You want to be sure to include all there is to know about your products and/or services. Many people fail to understand just how important the design of a web site is to your online image. Some simply assume that because they have a great product they'll be automatically successful. But in order to achieve online success, one must have both a wonderful product or service and a great design. This is because people assume that since the web design is unprofessional, the product is inferior. Just as humans have a tendency to "judge a book by its cover," they also tend to make an association between a business's Web Site and product.

I am giving you 7 Quick Tips to adhere to in building an effective Web Site.

  1. Keep your site clean and organized, not "busy!" Do not, I repeat, do not make your site overwhelmingly "busy." Have you ever visited a site where there were thousands of animated pictures, fluorescent text and colors, crowded pictures, and huge text? Me too. And every time I visit one, I head for the "back" button in my browser. Don't run off your visitors without letting them read what you've got to say, or they'll never buy!

  2. An easy-to-understand navigational system. Can your visitors get around easily, or are they easily lost? Do you have a link to get back to your home page and/or "table of contents" on EVERY page or only a select few? What if someone decides that your website is so great they decide to link to one of your secondary pages? Ten times out of eight, other Webmasters WON'T tell you when they've linked to you. So, if they link to a page that isn't connected to your home page ... how are they supposed to find it?? It doesn't occur to most people to take the base of the URL they've visited. 90% of the time, you've just lost a potential customer. Also don't make the visitor scroll horizontally to read your content. That's pretty annoying. Ensure that your content is visible on the whole page as far as possible. Vertical scrolling is just fine.

  3. Proof read your ENTIRE site. Poor grammar or spelling is the end-all, be-all of presenting yourself unprofessionally online. After all, if you can't spell correctly, you don't pay attention to details or those "small things" that make a product or service great, right? Well, that's what your visitors think. So run your pages through a spell check once or twice, and have someone else proof read them.

  4. Keep your design consistent. Have you ever visited a site that changes designs, backgrounds, and navigation systems completely whenever you click a link? Kind of makes you feel lost, doesn't it? You feel as though you're at another site, and you don't know where you are. So, keep your web site's design consistent, and make it clear to the visitor where they are on the Internet and on your site. (Note: Consistent does NOT have to mean boring!) Use two to three colors and stick to it.

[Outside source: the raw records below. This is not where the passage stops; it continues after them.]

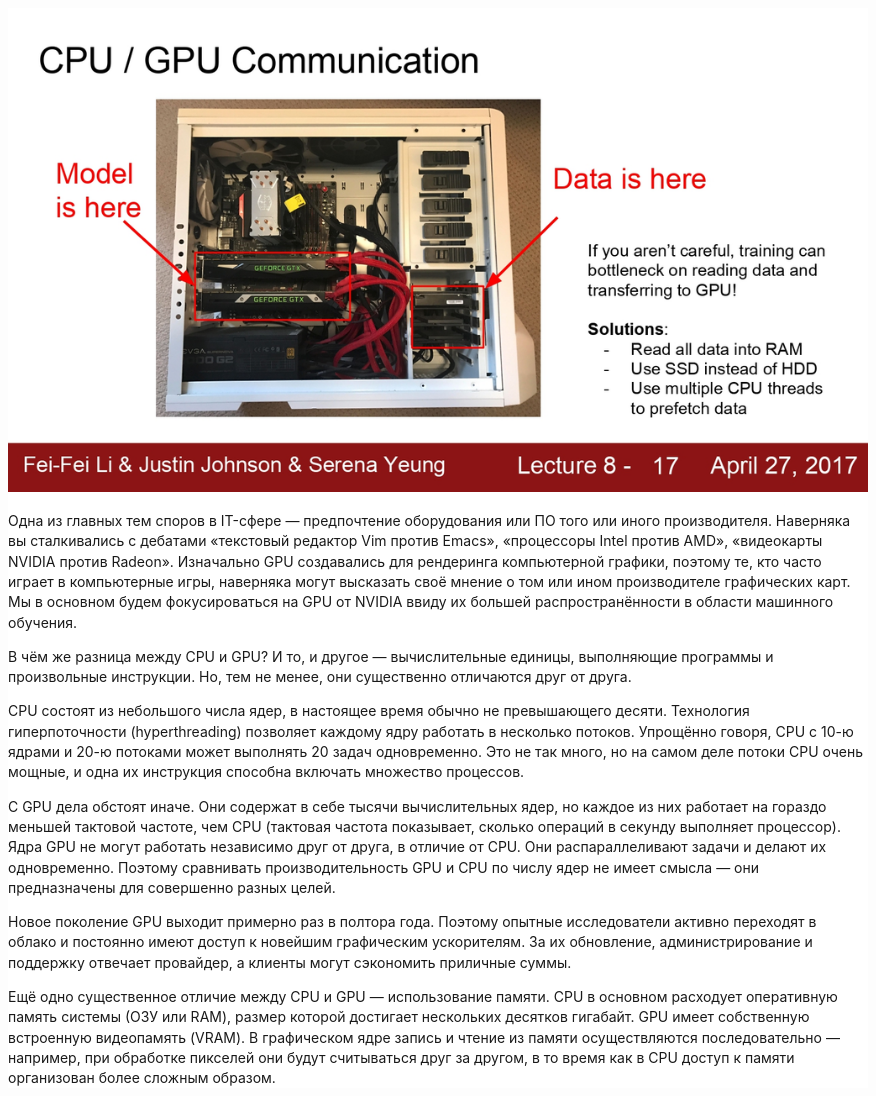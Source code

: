 ![](https://raw.githubusercontent.com/AlexandrParkhomenko/ai/main/Stanford/class/cs231n/ru/images/cs231n_2017_lecture8_page-0017.jpg)


Одна из главных тем споров в IT-сфере — предпочтение оборудования или ПО того или иного производителя. Наверняка вы сталкивались с дебатами «текстовый редактор Vim против Emacs», «процессоры Intel против AMD», «видеокарты NVIDIA против Radeon». Изначально GPU создавались для рендеринга компьютерной графики, поэтому те, кто часто играет в компьютерные игры, наверняка могут высказать своё мнение о том или ином производителе графических карт. Мы в основном будем фокусироваться на GPU от NVIDIA ввиду их большей распространённости в области машинного обучения.

В чём же разница между CPU и GPU? И то, и другое — вычислительные единицы, выполняющие программы и произвольные инструкции. Но, тем не менее, они существенно отличаются друг от друга.

CPU состоят из небольшого числа ядер, в настоящее время обычно не превышающего десяти. Технология гиперпоточности (hyperthreading) позволяет каждому ядру работать в несколько потоков. Упрощённо говоря, CPU с 10-ю ядрами и 20-ю потоками может выполнять 20 задач одновременно. Это не так много, но на самом деле потоки CPU очень мощные, и одна их инструкция способна включать множество процессов. 

С GPU дела обстоят иначе. Они содержат в себе тысячи вычислительных ядер, но каждое из них работает на гораздо меньшей тактовой частоте, чем CPU (тактовая частота показывает, сколько операций в секунду выполняет процессор). Ядра GPU не могут работать независимо друг от друга, в отличие от CPU. Они распараллеливают задачи и делают их одновременно. Поэтому сравнивать производительность GPU и CPU по числу ядер не имеет смысла — они предназначены для совершенно разных целей.

Новое поколение GPU выходит примерно раз в полтора года. Поэтому опытные исследователи активно переходят в облако и постоянно имеют доступ к новейшим графическим ускорителям. За их обновление, администрирование и поддержку отвечает провайдер, а клиенты могут сэкономить приличные суммы.

Ещё одно существенное отличие между CPU и GPU — использование памяти. CPU в основном расходует оперативную память системы (ОЗУ или RAM), размер которой достигает нескольких десятков гигабайт. GPU имеет собственную встроенную видеопамять (VRAM). В графическом ядре запись и чтение из памяти осуществляются последовательно — например, при обработке пикселей они будут считываться друг за другом, в то время как в CPU доступ к памяти организован более сложным образом.
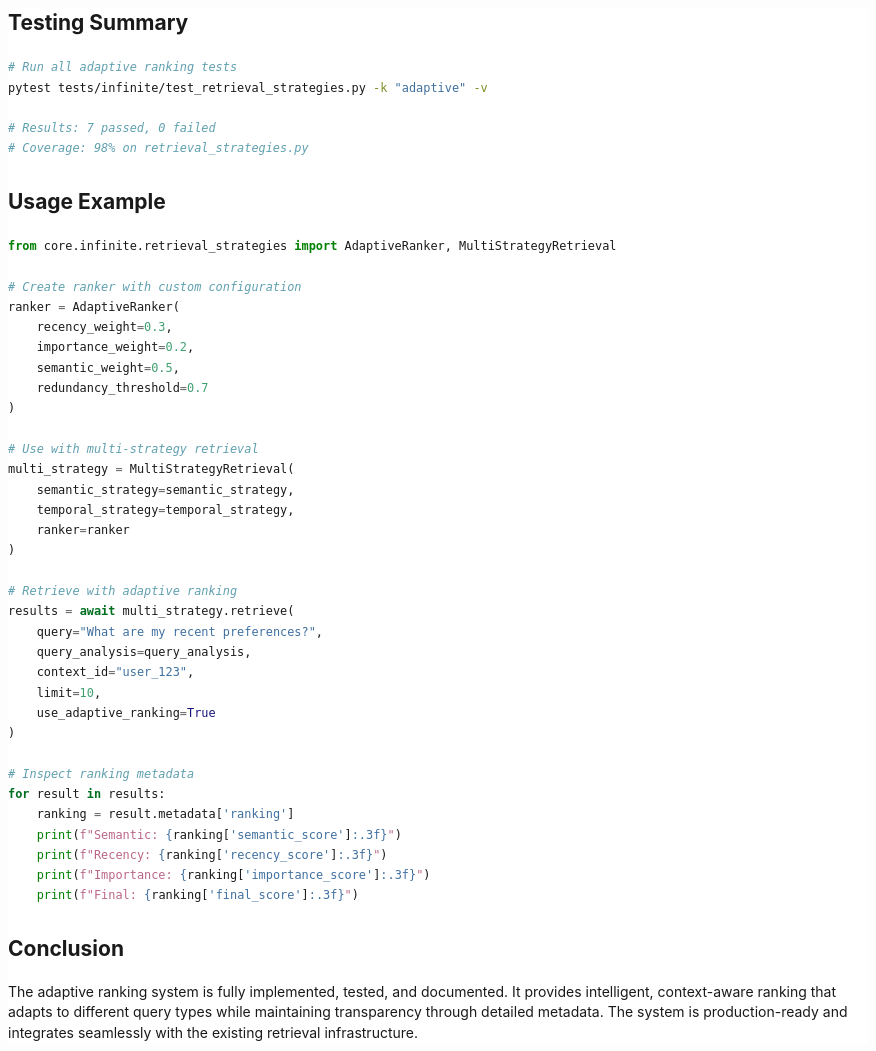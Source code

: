 ## Testing Summary

```bash
# Run all adaptive ranking tests
pytest tests/infinite/test_retrieval_strategies.py -k "adaptive" -v

# Results: 7 passed, 0 failed
# Coverage: 98% on retrieval_strategies.py
```

## Usage Example

```python
from core.infinite.retrieval_strategies import AdaptiveRanker, MultiStrategyRetrieval

# Create ranker with custom configuration
ranker = AdaptiveRanker(
    recency_weight=0.3,
    importance_weight=0.2,
    semantic_weight=0.5,
    redundancy_threshold=0.7
)

# Use with multi-strategy retrieval
multi_strategy = MultiStrategyRetrieval(
    semantic_strategy=semantic_strategy,
    temporal_strategy=temporal_strategy,
    ranker=ranker
)

# Retrieve with adaptive ranking
results = await multi_strategy.retrieve(
    query="What are my recent preferences?",
    query_analysis=query_analysis,
    context_id="user_123",
    limit=10,
    use_adaptive_ranking=True
)

# Inspect ranking metadata
for result in results:
    ranking = result.metadata['ranking']
    print(f"Semantic: {ranking['semantic_score']:.3f}")
    print(f"Recency: {ranking['recency_score']:.3f}")
    print(f"Importance: {ranking['importance_score']:.3f}")
    print(f"Final: {ranking['final_score']:.3f}")
```

## Conclusion

The adaptive ranking system is fully implemented, tested, and documented. It provides intelligent, context-aware ranking that adapts to different query types while maintaining transparency through detailed metadata. The system is production-ready and integrates seamlessly with the existing retrieval infrastructure.
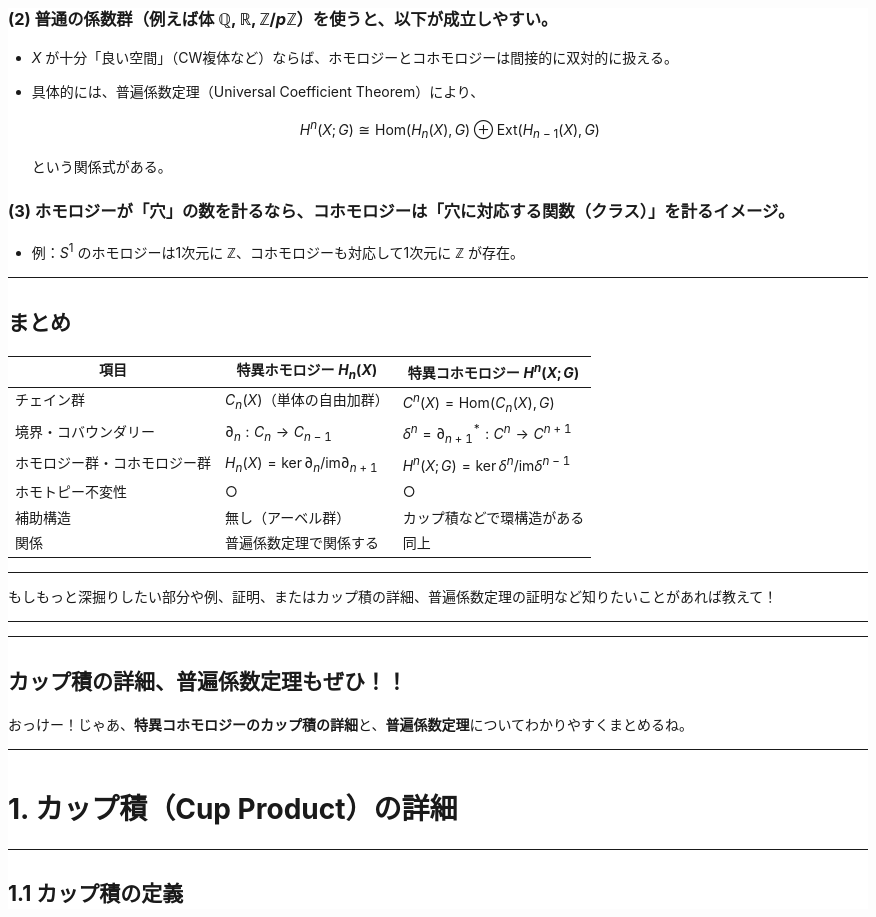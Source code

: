 ### (2) 普通の係数群（例えば体 $\mathbb{Q}, \mathbb{R}, \mathbb{Z}/p\mathbb{Z}$）を使うと、以下が成立しやすい。

* $X$ が十分「良い空間」（CW複体など）ならば、ホモロジーとコホモロジーは間接的に双対的に扱える。

* 具体的には、普遍係数定理（Universal Coefficient Theorem）により、

  $$
  H^n(X; G) \cong \mathrm{Hom}(H_n(X), G) \oplus \mathrm{Ext}(H_{n-1}(X), G)
  $$

  という関係式がある。

### (3) ホモロジーが「穴」の数を計るなら、コホモロジーは「穴に対応する関数（クラス）」を計るイメージ。

* 例：$S^1$ のホモロジーは1次元に $\mathbb{Z}$、コホモロジーも対応して1次元に $\mathbb{Z}$ が存在。

---

## まとめ

| 項目             | 特異ホモロジー $H_n(X)$                                        | 特異コホモロジー $H^n(X;G)$                                   |
| -------------- | ------------------------------------------------------- | ----------------------------------------------------- |
| チェイン群          | $C_n(X)$（単体の自由加群）                                       | $C^n(X) = \mathrm{Hom}(C_n(X),G)$                     |
| 境界・コバウンダリー     | $\partial_n : C_n \to C_{n-1}$                          | $\delta^n = \partial_{n+1}^* : C^n \to C^{n+1}$       |
| ホモロジー群・コホモロジー群 | $H_n(X) = \ker \partial_n / \mathrm{im} \partial_{n+1}$ | $H^n(X;G) = \ker \delta^n / \mathrm{im} \delta^{n-1}$ |
| ホモトピー不変性       | ○                                                       | ○                                                     |
| 補助構造           | 無し（アーベル群）                                               | カップ積などで環構造がある                                         |
| 関係             | 普遍係数定理で関係する                                             | 同上                                                    |

---

もしもっと深掘りしたい部分や例、証明、またはカップ積の詳細、普遍係数定理の証明など知りたいことがあれば教えて！

---
---

## カップ積の詳細、普遍係数定理もぜひ！！

おっけー！じゃあ、**特異コホモロジーのカップ積の詳細**と、**普遍係数定理**についてわかりやすくまとめるね。

---

# 1. カップ積（Cup Product）の詳細

---

## 1.1 カップ積の定義
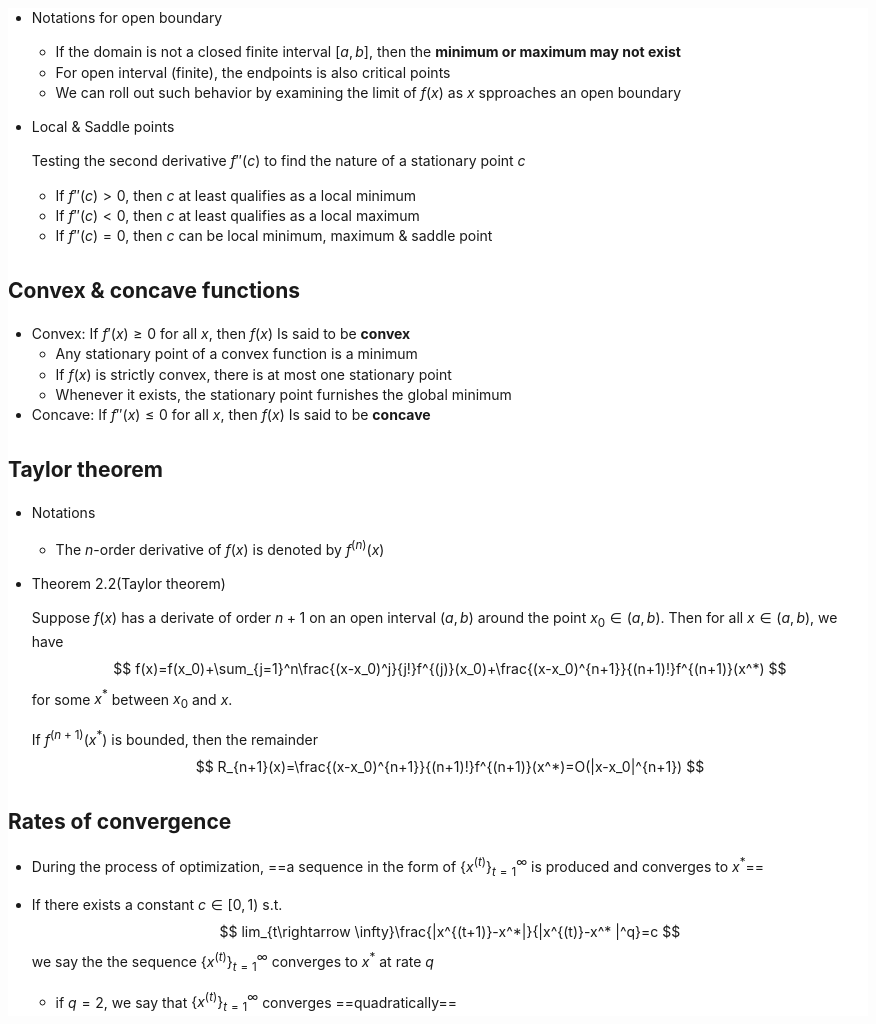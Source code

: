 * Notations for open boundary
  * If the domain is not a closed finite interval $[a,b]$, then the **minimum or maximum may not exist**
  * For open interval (finite), the endpoints is also critical points
  * We can roll out such behavior by examining the limit of $f(x)$ as $x$ spproaches an open boundary

* Local & Saddle points

  Testing the second derivative $f''(c)$ to find the nature of a stationary point $c$

  * If $f''(c)>0$, then $c$ at least qualifies as a local minimum
  * If $f''(c)<0$, then $c$ at least qualifies as a local maximum
  * If $f''(c)=0$, then $c$ can be local minimum, maximum & saddle point

## Convex & concave functions

* Convex: If $f'(x)\geq0$ for all $x$, then $f(x)$ Is said to be **convex**
  * Any stationary point of a convex function is a minimum
  * If $f(x)$ is strictly convex, there is at most one stationary point
  * Whenever it exists, the stationary point furnishes the global minimum
* Concave: If $f''(x)\leq0$ for all $x$, then $f(x)$ Is said to be **concave**

## Taylor theorem

* Notations 
  * The $n$-order derivative of $f(x)$ is denoted by $f^{(n)}(x)$

* Theorem 2.2(Taylor theorem)

  Suppose $f(x)$ has a derivate of order $n+1$ on an open interval $(a,b)$ around the point $x_0\in(a,b)$. Then for all $x\in (a,b)$, we have
  $$
  f(x)=f(x_0)+\sum_{j=1}^n\frac{(x-x_0)^j}{j!}f^{(j)}(x_0)+\frac{(x-x_0)^{n+1}}{(n+1)!}f^{(n+1)}(x^*)
  $$
  for some $x^*$ between $x_0$ and $x$.

  If $f^{(n+1)}(x^*)$ is bounded, then the remainder
  $$
  R_{n+1}(x)=\frac{(x-x_0)^{n+1}}{(n+1)!}f^{(n+1)}(x^*)=O(|x-x_0|^{n+1})
  $$
  

## Rates of convergence

* During the process of optimization, ==a sequence in the form of $\{x^{(t)} \}_{t=1}^\infty$ is produced and converges to $x^*$==

* If there exists a constant $c\in[0,1)$ s.t.
  $$
  lim_{t\rightarrow \infty}\frac{|x^{(t+1)}-x^*|}{|x^{(t)}-x^* |^q}=c
  $$
  we say the the sequence $\{x^{(t)} \}_{t=1}^\infty$ converges to $x^*$ at rate $q$

  * if $q=2$, we say that $\{x^{(t)} \}_{t=1}^\infty$ converges ==quadratically==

  5. Optimize your graphics. Have you been on a site that takes really long to load? It's quite irritating. Well that is due to heavy graphics. I don't mean that you should use visually small images. You should use images that are small in terms of file size. The best way to go about doing this is to compress your images to a more reasonable size. Try something like Ulead's SmartSaver Pro - http://www.ulead.com or Adobe Photoshop itself which has an optimizer in it. Instead of using "Save As", use "Save For Web".

  6. Stay away from backgrounds For the most part Backgrounds have a tendency to make a site feel very unprofessional. If you don't know what you're doing, stick with a plain white background with well contrasting text. It's simple, and it's very clean and easy to read.

  7. Use reasonable font size. Perhaps the biggest indicator of someone who doesn't have a clue what they're doing online is huge font sizes. Keep your fonts at a reasonable level, but make sure you don't make it too small.